The Coefficients table shows how the value 20 supplied in the ESTIMATE statement was expanded into the appropriate spline basis (Output 41.15.4). There is no significant difference between the group means at x = 20 (p = 0.8346, Output 41.15.5).

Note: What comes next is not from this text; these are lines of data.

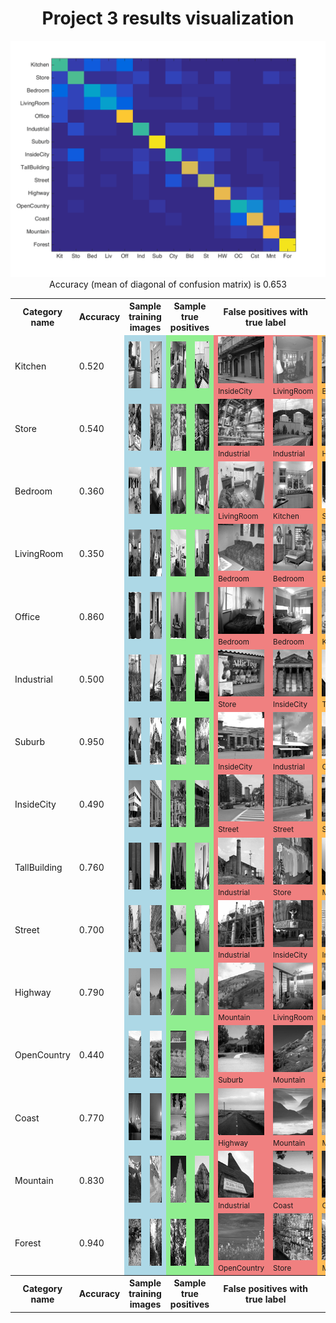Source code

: <center>
<h1>Project 3 results visualization</h1>
<img src="confusion_matrix.png">

<br>
Accuracy (mean of diagonal of confusion matrix) is 0.653
<p>

<table border=0 cellpadding=4 cellspacing=1>
<tr>
<th>Category name</th>
<th>Accuracy</th>
<th colspan=2>Sample training images</th>
<th colspan=2>Sample true positives</th>
<th colspan=2>False positives with true label</th>
<th colspan=2>False negatives with wrong predicted label</th>
</tr>
<tr>
<td>Kitchen</td>
<td>0.520</td>
<td bgcolor=LightBlue><img src="thumbnails/Kitchen_image_0026.jpg" width=57 height=75></td>
<td bgcolor=LightBlue><img src="thumbnails/Kitchen_image_0187.jpg" width=113 height=75></td>
<td bgcolor=LightGreen><img src="thumbnails/Kitchen_image_0171.jpg" width=100 height=75></td>
<td bgcolor=LightGreen><img src="thumbnails/Kitchen_image_0120.jpg" width=113 height=75></td>
<td bgcolor=LightCoral><img src="thumbnails/InsideCity_image_0041.jpg" width=75 height=75><br><small>InsideCity</small></td>
<td bgcolor=LightCoral><img src="thumbnails/LivingRoom_image_0020.jpg" width=113 height=75><br><small>LivingRoom</small></td>
<td bgcolor=#FFBB55><img src="thumbnails/Kitchen_image_0021.jpg" width=100 height=75><br><small>Bedroom</small></td>
<td bgcolor=#FFBB55><img src="thumbnails/Kitchen_image_0159.jpg" width=60 height=75><br><small>Office</small></td>
</tr>
<tr>
<td>Store</td>
<td>0.540</td>
<td bgcolor=LightBlue><img src="thumbnails/Store_image_0029.jpg" width=90 height=75></td>
<td bgcolor=LightBlue><img src="thumbnails/Store_image_0310.jpg" width=100 height=75></td>
<td bgcolor=LightGreen><img src="thumbnails/Store_image_0052.jpg" width=100 height=75></td>
<td bgcolor=LightGreen><img src="thumbnails/Store_image_0031.jpg" width=109 height=75></td>
<td bgcolor=LightCoral><img src="thumbnails/Industrial_image_0096.jpg" width=78 height=75><br><small>Industrial</small></td>
<td bgcolor=LightCoral><img src="thumbnails/Industrial_image_0007.jpg" width=117 height=75><br><small>Industrial</small></td>
<td bgcolor=#FFBB55><img src="thumbnails/Store_image_0068.jpg" width=100 height=75><br><small>Highway</small></td>
<td bgcolor=#FFBB55><img src="thumbnails/Store_image_0087.jpg" width=107 height=75><br><small>TallBuilding</small></td>
</tr>
<tr>
<td>Bedroom</td>
<td>0.360</td>
<td bgcolor=LightBlue><img src="thumbnails/Bedroom_image_0133.jpg" width=113 height=75></td>
<td bgcolor=LightBlue><img src="thumbnails/Bedroom_image_0078.jpg" width=87 height=75></td>
<td bgcolor=LightGreen><img src="thumbnails/Bedroom_image_0007.jpg" width=101 height=75></td>
<td bgcolor=LightGreen><img src="thumbnails/Bedroom_image_0098.jpg" width=91 height=75></td>
<td bgcolor=LightCoral><img src="thumbnails/LivingRoom_image_0135.jpg" width=116 height=75><br><small>LivingRoom</small></td>
<td bgcolor=LightCoral><img src="thumbnails/Kitchen_image_0095.jpg" width=102 height=75><br><small>Kitchen</small></td>
<td bgcolor=#FFBB55><img src="thumbnails/Bedroom_image_0120.jpg" width=116 height=75><br><small>Store</small></td>
<td bgcolor=#FFBB55><img src="thumbnails/Bedroom_image_0122.jpg" width=101 height=75><br><small>LivingRoom</small></td>
</tr>
<tr>
<td>LivingRoom</td>
<td>0.350</td>
<td bgcolor=LightBlue><img src="thumbnails/LivingRoom_image_0184.jpg" width=114 height=75></td>
<td bgcolor=LightBlue><img src="thumbnails/LivingRoom_image_0170.jpg" width=113 height=75></td>
<td bgcolor=LightGreen><img src="thumbnails/LivingRoom_image_0005.jpg" width=93 height=75></td>
<td bgcolor=LightGreen><img src="thumbnails/LivingRoom_image_0146.jpg" width=114 height=75></td>
<td bgcolor=LightCoral><img src="thumbnails/Bedroom_image_0150.jpg" width=100 height=75><br><small>Bedroom</small></td>
<td bgcolor=LightCoral><img src="thumbnails/Bedroom_image_0029.jpg" width=133 height=75><br><small>Bedroom</small></td>
<td bgcolor=#FFBB55><img src="thumbnails/LivingRoom_image_0073.jpg" width=100 height=75><br><small>Bedroom</small></td>
<td bgcolor=#FFBB55><img src="thumbnails/LivingRoom_image_0136.jpg" width=100 height=75><br><small>Kitchen</small></td>
</tr>
<tr>
<td>Office</td>
<td>0.860</td>
<td bgcolor=LightBlue><img src="thumbnails/Office_image_0206.jpg" width=108 height=75></td>
<td bgcolor=LightBlue><img src="thumbnails/Office_image_0036.jpg" width=113 height=75></td>
<td bgcolor=LightGreen><img src="thumbnails/Office_image_0100.jpg" width=134 height=75></td>
<td bgcolor=LightGreen><img src="thumbnails/Office_image_0112.jpg" width=123 height=75></td>
<td bgcolor=LightCoral><img src="thumbnails/Bedroom_image_0093.jpg" width=101 height=75><br><small>Bedroom</small></td>
<td bgcolor=LightCoral><img src="thumbnails/Bedroom_image_0056.jpg" width=113 height=75><br><small>Bedroom</small></td>
<td bgcolor=#FFBB55><img src="thumbnails/Office_image_0120.jpg" width=116 height=75><br><small>Kitchen</small></td>
<td bgcolor=#FFBB55><img src="thumbnails/Office_image_0150.jpg" width=92 height=75><br><small>Kitchen</small></td>
</tr>
<tr>
<td>Industrial</td>
<td>0.500</td>
<td bgcolor=LightBlue><img src="thumbnails/Industrial_image_0064.jpg" width=108 height=75></td>
<td bgcolor=LightBlue><img src="thumbnails/Industrial_image_0048.jpg" width=41 height=75></td>
<td bgcolor=LightGreen><img src="thumbnails/Industrial_image_0032.jpg" width=100 height=75></td>
<td bgcolor=LightGreen><img src="thumbnails/Industrial_image_0005.jpg" width=114 height=75></td>
<td bgcolor=LightCoral><img src="thumbnails/Store_image_0084.jpg" width=93 height=75><br><small>Store</small></td>
<td bgcolor=LightCoral><img src="thumbnails/InsideCity_image_0004.jpg" width=75 height=75><br><small>InsideCity</small></td>
<td bgcolor=#FFBB55><img src="thumbnails/Industrial_image_0114.jpg" width=49 height=75><br><small>TallBuilding</small></td>
<td bgcolor=#FFBB55><img src="thumbnails/Industrial_image_0046.jpg" width=57 height=75><br><small>Bedroom</small></td>
</tr>
<tr>
<td>Suburb</td>
<td>0.950</td>
<td bgcolor=LightBlue><img src="thumbnails/Suburb_image_0150.jpg" width=113 height=75></td>
<td bgcolor=LightBlue><img src="thumbnails/Suburb_image_0115.jpg" width=113 height=75></td>
<td bgcolor=LightGreen><img src="thumbnails/Suburb_image_0161.jpg" width=113 height=75></td>
<td bgcolor=LightGreen><img src="thumbnails/Suburb_image_0140.jpg" width=113 height=75></td>
<td bgcolor=LightCoral><img src="thumbnails/InsideCity_image_0139.jpg" width=75 height=75><br><small>InsideCity</small></td>
<td bgcolor=LightCoral><img src="thumbnails/Industrial_image_0068.jpg" width=94 height=75><br><small>Industrial</small></td>
<td bgcolor=#FFBB55><img src="thumbnails/Suburb_image_0053.jpg" width=113 height=75><br><small>Coast</small></td>
<td bgcolor=#FFBB55><img src="thumbnails/Suburb_image_0046.jpg" width=113 height=75><br><small>Mountain</small></td>
</tr>
<tr>
<td>InsideCity</td>
<td>0.490</td>
<td bgcolor=LightBlue><img src="thumbnails/InsideCity_image_0302.jpg" width=75 height=75></td>
<td bgcolor=LightBlue><img src="thumbnails/InsideCity_image_0255.jpg" width=75 height=75></td>
<td bgcolor=LightGreen><img src="thumbnails/InsideCity_image_0127.jpg" width=75 height=75></td>
<td bgcolor=LightGreen><img src="thumbnails/InsideCity_image_0040.jpg" width=75 height=75></td>
<td bgcolor=LightCoral><img src="thumbnails/Street_image_0076.jpg" width=75 height=75><br><small>Street</small></td>
<td bgcolor=LightCoral><img src="thumbnails/Street_image_0069.jpg" width=75 height=75><br><small>Street</small></td>
<td bgcolor=#FFBB55><img src="thumbnails/InsideCity_image_0006.jpg" width=75 height=75><br><small>Store</small></td>
<td bgcolor=#FFBB55><img src="thumbnails/InsideCity_image_0069.jpg" width=75 height=75><br><small>LivingRoom</small></td>
</tr>
<tr>
<td>TallBuilding</td>
<td>0.760</td>
<td bgcolor=LightBlue><img src="thumbnails/TallBuilding_image_0014.jpg" width=75 height=75></td>
<td bgcolor=LightBlue><img src="thumbnails/TallBuilding_image_0020.jpg" width=75 height=75></td>
<td bgcolor=LightGreen><img src="thumbnails/TallBuilding_image_0004.jpg" width=75 height=75></td>
<td bgcolor=LightGreen><img src="thumbnails/TallBuilding_image_0104.jpg" width=75 height=75></td>
<td bgcolor=LightCoral><img src="thumbnails/Industrial_image_0030.jpg" width=113 height=75><br><small>Industrial</small></td>
<td bgcolor=LightCoral><img src="thumbnails/Store_image_0087.jpg" width=107 height=75><br><small>Store</small></td>
<td bgcolor=#FFBB55><img src="thumbnails/TallBuilding_image_0043.jpg" width=75 height=75><br><small>Mountain</small></td>
<td bgcolor=#FFBB55><img src="thumbnails/TallBuilding_image_0064.jpg" width=75 height=75><br><small>Store</small></td>
</tr>
<tr>
<td>Street</td>
<td>0.700</td>
<td bgcolor=LightBlue><img src="thumbnails/Street_image_0039.jpg" width=75 height=75></td>
<td bgcolor=LightBlue><img src="thumbnails/Street_image_0067.jpg" width=75 height=75></td>
<td bgcolor=LightGreen><img src="thumbnails/Street_image_0083.jpg" width=75 height=75></td>
<td bgcolor=LightGreen><img src="thumbnails/Street_image_0141.jpg" width=75 height=75></td>
<td bgcolor=LightCoral><img src="thumbnails/Industrial_image_0138.jpg" width=100 height=75><br><small>Industrial</small></td>
<td bgcolor=LightCoral><img src="thumbnails/InsideCity_image_0137.jpg" width=75 height=75><br><small>InsideCity</small></td>
<td bgcolor=#FFBB55><img src="thumbnails/Street_image_0118.jpg" width=75 height=75><br><small>InsideCity</small></td>
<td bgcolor=#FFBB55><img src="thumbnails/Street_image_0052.jpg" width=75 height=75><br><small>Highway</small></td>
</tr>
<tr>
<td>Highway</td>
<td>0.790</td>
<td bgcolor=LightBlue><img src="thumbnails/Highway_image_0202.jpg" width=75 height=75></td>
<td bgcolor=LightBlue><img src="thumbnails/Highway_image_0054.jpg" width=75 height=75></td>
<td bgcolor=LightGreen><img src="thumbnails/Highway_image_0100.jpg" width=75 height=75></td>
<td bgcolor=LightGreen><img src="thumbnails/Highway_image_0131.jpg" width=75 height=75></td>
<td bgcolor=LightCoral><img src="thumbnails/Mountain_image_0082.jpg" width=75 height=75><br><small>Mountain</small></td>
<td bgcolor=LightCoral><img src="thumbnails/LivingRoom_image_0078.jpg" width=113 height=75><br><small>LivingRoom</small></td>
<td bgcolor=#FFBB55><img src="thumbnails/Highway_image_0001.jpg" width=75 height=75><br><small>Industrial</small></td>
<td bgcolor=#FFBB55><img src="thumbnails/Highway_image_0136.jpg" width=75 height=75><br><small>Coast</small></td>
</tr>
<tr>
<td>OpenCountry</td>
<td>0.440</td>
<td bgcolor=LightBlue><img src="thumbnails/OpenCountry_image_0247.jpg" width=75 height=75></td>
<td bgcolor=LightBlue><img src="thumbnails/OpenCountry_image_0390.jpg" width=75 height=75></td>
<td bgcolor=LightGreen><img src="thumbnails/OpenCountry_image_0051.jpg" width=75 height=75></td>
<td bgcolor=LightGreen><img src="thumbnails/OpenCountry_image_0005.jpg" width=75 height=75></td>
<td bgcolor=LightCoral><img src="thumbnails/Suburb_image_0074.jpg" width=113 height=75><br><small>Suburb</small></td>
<td bgcolor=LightCoral><img src="thumbnails/Mountain_image_0046.jpg" width=75 height=75><br><small>Mountain</small></td>
<td bgcolor=#FFBB55><img src="thumbnails/OpenCountry_image_0057.jpg" width=75 height=75><br><small>Forest</small></td>
<td bgcolor=#FFBB55><img src="thumbnails/OpenCountry_image_0114.jpg" width=75 height=75><br><small>Suburb</small></td>
</tr>
<tr>
<td>Coast</td>
<td>0.770</td>
<td bgcolor=LightBlue><img src="thumbnails/Coast_image_0250.jpg" width=75 height=75></td>
<td bgcolor=LightBlue><img src="thumbnails/Coast_image_0345.jpg" width=75 height=75></td>
<td bgcolor=LightGreen><img src="thumbnails/Coast_image_0087.jpg" width=75 height=75></td>
<td bgcolor=LightGreen><img src="thumbnails/Coast_image_0002.jpg" width=75 height=75></td>
<td bgcolor=LightCoral><img src="thumbnails/Highway_image_0022.jpg" width=75 height=75><br><small>Highway</small></td>
<td bgcolor=LightCoral><img src="thumbnails/Mountain_image_0030.jpg" width=75 height=75><br><small>Mountain</small></td>
<td bgcolor=#FFBB55><img src="thumbnails/Coast_image_0005.jpg" width=75 height=75><br><small>Mountain</small></td>
<td bgcolor=#FFBB55><img src="thumbnails/Coast_image_0024.jpg" width=75 height=75><br><small>Suburb</small></td>
</tr>
<tr>
<td>Mountain</td>
<td>0.830</td>
<td bgcolor=LightBlue><img src="thumbnails/Mountain_image_0135.jpg" width=75 height=75></td>
<td bgcolor=LightBlue><img src="thumbnails/Mountain_image_0323.jpg" width=75 height=75></td>
<td bgcolor=LightGreen><img src="thumbnails/Mountain_image_0011.jpg" width=75 height=75></td>
<td bgcolor=LightGreen><img src="thumbnails/Mountain_image_0083.jpg" width=75 height=75></td>
<td bgcolor=LightCoral><img src="thumbnails/Industrial_image_0091.jpg" width=57 height=75><br><small>Industrial</small></td>
<td bgcolor=LightCoral><img src="thumbnails/Coast_image_0005.jpg" width=75 height=75><br><small>Coast</small></td>
<td bgcolor=#FFBB55><img src="thumbnails/Mountain_image_0046.jpg" width=75 height=75><br><small>OpenCountry</small></td>
<td bgcolor=#FFBB55><img src="thumbnails/Mountain_image_0081.jpg" width=75 height=75><br><small>OpenCountry</small></td>
</tr>
<tr>
<td>Forest</td>
<td>0.940</td>
<td bgcolor=LightBlue><img src="thumbnails/Forest_image_0240.jpg" width=75 height=75></td>
<td bgcolor=LightBlue><img src="thumbnails/Forest_image_0116.jpg" width=75 height=75></td>
<td bgcolor=LightGreen><img src="thumbnails/Forest_image_0138.jpg" width=75 height=75></td>
<td bgcolor=LightGreen><img src="thumbnails/Forest_image_0041.jpg" width=75 height=75></td>
<td bgcolor=LightCoral><img src="thumbnails/OpenCountry_image_0046.jpg" width=75 height=75><br><small>OpenCountry</small></td>
<td bgcolor=LightCoral><img src="thumbnails/Store_image_0073.jpg" width=101 height=75><br><small>Store</small></td>
<td bgcolor=#FFBB55><img src="thumbnails/Forest_image_0117.jpg" width=75 height=75><br><small>Mountain</small></td>
<td bgcolor=#FFBB55><img src="thumbnails/Forest_image_0124.jpg" width=75 height=75><br><small>Mountain</small></td>
</tr>
<tr>
<th>Category name</th>
<th>Accuracy</th>
<th colspan=2>Sample training images</th>
<th colspan=2>Sample true positives</th>
<th colspan=2>False positives with true label</th>
<th colspan=2>False negatives with wrong predicted label</th>
</tr>
</table>
</center>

Output 41.15.5: Results from ESTIMATE Statements

Estimates
Label Estimate Standard Error DF t Value Pr > |t|
Group 1, x=20 0.6915 0.09546 86 7.24 <.0001
Group 2, x=20 0.7175 0.07953 86 9.02 <.0001
Diff at x=20 -0.02602 0.1243 86 -0.21 0.8346


The group comparisons you can achieve in this way are comparable to slices of interaction effects with classification effects. There are, however, no preset number of levels at which to perform the comparisons because x is continuous. If you add further x values for the comparisons, a multiplicity correction is in order to control the familywise Type I error. The following statements compare the groups at values $x=0, 5, 10, \cdots , 80$ and compute simulation-based step-down-adjusted p-values. The results appear in Output 41.15.6. (The numeric results for simulation-based p-value adjustments depend slightly on the value of the random number seed.)

ods select Estimates;
proc glimmix data=spline;
   class group;
   effect spl = spline(x);
   model y = group spl*group / s;
   estimate 'Diff at x= 0' group 1 -1 group*spl [1,1  0] [-1,2  0],
            'Diff at x= 5' group 1 -1 group*spl [1,1  5] [-1,2  5],
            'Diff at x=10' group 1 -1 group*spl [1,1 10] [-1,2 10],
            'Diff at x=15' group 1 -1 group*spl [1,1 15] [-1,2 15],
            'Diff at x=20' group 1 -1 group*spl [1,1 20] [-1,2 20],
            'Diff at x=25' group 1 -1 group*spl [1,1 25] [-1,2 25],
            'Diff at x=30' group 1 -1 group*spl [1,1 30] [-1,2 30],
            'Diff at x=35' group 1 -1 group*spl [1,1 35] [-1,2 35],
            'Diff at x=40' group 1 -1 group*spl [1,1 40] [-1,2 40],
            'Diff at x=45' group 1 -1 group*spl [1,1 45] [-1,2 45],
            'Diff at x=50' group 1 -1 group*spl [1,1 50] [-1,2 50],
            'Diff at x=55' group 1 -1 group*spl [1,1 55] [-1,2 55],
            'Diff at x=60' group 1 -1 group*spl [1,1 60] [-1,2 60],
            'Diff at x=65' group 1 -1 group*spl [1,1 65] [-1,2 65],
            'Diff at x=70' group 1 -1 group*spl [1,1 70] [-1,2 70],
            'Diff at x=75' group 1 -1 group*spl [1,1 75] [-1,2 75],
            'Diff at x=80' group 1 -1 group*spl [1,1 80] [-1,2 80] /
            adjust=sim(seed=1) stepdown;
run;

Output 41.15.6: Estimates with Multiplicity Adjustments

The GLIMMIX Procedure

Estimates
Adjustment for Multiplicity: Holm-Simulated
Label Estimate Standard Error DF t Value Pr > |t| Adj P
Diff at x= 0 12.4124 4.2130 86 2.95 0.0041 0.0210
Diff at x= 5 1.0376 0.1759 86 5.90 <.0001 <.0001
Diff at x=10 0.3778 0.1540 86 2.45 0.0162 0.0554
Diff at x=15 0.05822 0.1481 86 0.39 0.6952 0.9043
Diff at x=20 -0.02602 0.1243 86 -0.21 0.8346 0.9578
Diff at x=25 0.02014 0.1312 86 0.15 0.8783 0.9578
Diff at x=30 0.1023 0.1378 86 0.74 0.4600 0.7419
Diff at x=35 0.1924 0.1236 86 1.56 0.1231 0.2890
Diff at x=40 0.2883 0.1114 86 2.59 0.0113 0.0465
Diff at x=45 0.3877 0.1195 86 3.24 0.0017 0.0098
Diff at x=50 0.4885 0.1308 86 3.74 0.0003 0.0022
Diff at x=55 0.5903 0.1231 86 4.79 <.0001 <.0001
Diff at x=60 0.7031 0.1125 86 6.25 <.0001 <.0001
Diff at x=65 0.8401 0.1203 86 6.99 <.0001 <.0001
Diff at x=70 1.0147 0.1348 86 7.52 <.0001 <.0001
Diff at x=75 1.2400 0.1326 86 9.35 <.0001 <.0001
Diff at x=80 1.5237 0.1281 86 11.89 <.0001 <.0001


There are significant differences at the low end and high end of the x range. Notice that without the multiplicity adjustment you would have concluded at the 0.05 level that the groups are significantly different at x = 10. At the 0.05 level, the groups separate significantly for $x < 10$ and $x > 40$.